ACTION ITEM: Extract each line of the records below that contains the word "html".
*** PROVIDED MATERIAL ***
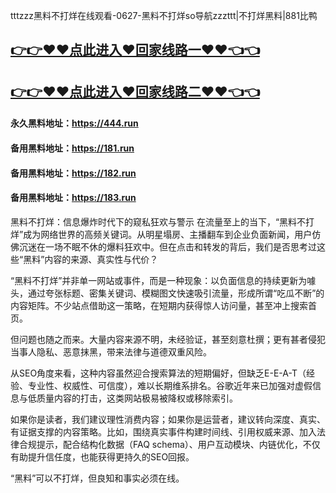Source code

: tttzzz黑料不打烊在线观看-0627-黑料不打烊so导航zzzttt|不打烊黑料|881比鸭

## [👉👉♥♥点此进入♥回家线路一♥♥👈👈](https://unpkg.com/182run/index.html)
## [👉👉♥♥点此进入♥回家线路二♥♥👈👈](https://unpkg.com/182-1run/index.html)

#### 永久黑料地址：https://444.run
#### 备用黑料地址：https://181.run
#### 备用黑料地址：https://182.run
#### 备用黑料地址：https://183.run


黑料不打烊：信息爆炸时代下的窥私狂欢与警示
在流量至上的当下，“黑料不打烊”成为网络世界的高频关键词。从明星塌房、主播翻车到企业负面新闻，用户仿佛沉迷在一场不眠不休的爆料狂欢中。但在点击和转发的背后，我们是否思考过这些“黑料”内容的来源、真实性与代价？

“黑料不打烊”并非单一网站或事件，而是一种现象：以负面信息的持续更新为噱头，通过夸张标题、密集关键词、模糊图文快速吸引流量，形成所谓“吃瓜不断”的内容矩阵。不少站点借助这一策略，在短期内获得惊人访问量，甚至冲上搜索首页。

但问题也随之而来。大量内容来源不明，未经验证，甚至刻意杜撰；更有甚者侵犯当事人隐私、恶意抹黑，带来法律与道德双重风险。

从SEO角度来看，这种内容虽然迎合搜索算法的短期偏好，但缺乏E-E-A-T（经验、专业性、权威性、可信度），难以长期维系排名。谷歌近年来已加强对虚假信息与低质量内容的打击，这类网站极易被降权或移除索引。

如果你是读者，我们建议理性消费内容；如果你是运营者，建议转向深度、真实、有证据支撑的内容策略。比如，围绕真实事件构建时间线、引用权威来源、加入法律合规提示，配合结构化数据（FAQ schema）、用户互动模块、内链优化，不仅有助提升信任度，也能获得更持久的SEO回报。

“黑料”可以不打烊，但良知和事实必须在线。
*** End of PROVIDED MATERIAL ***
RESPONSE:
## [👉👉♥♥点此进入♥回家线路一♥♥👈👈](https://unpkg.com/182run/index.html)
## [👉👉♥♥点此进入♥回家线路二♥♥👈👈](https://unpkg.com/182-1run/index.html)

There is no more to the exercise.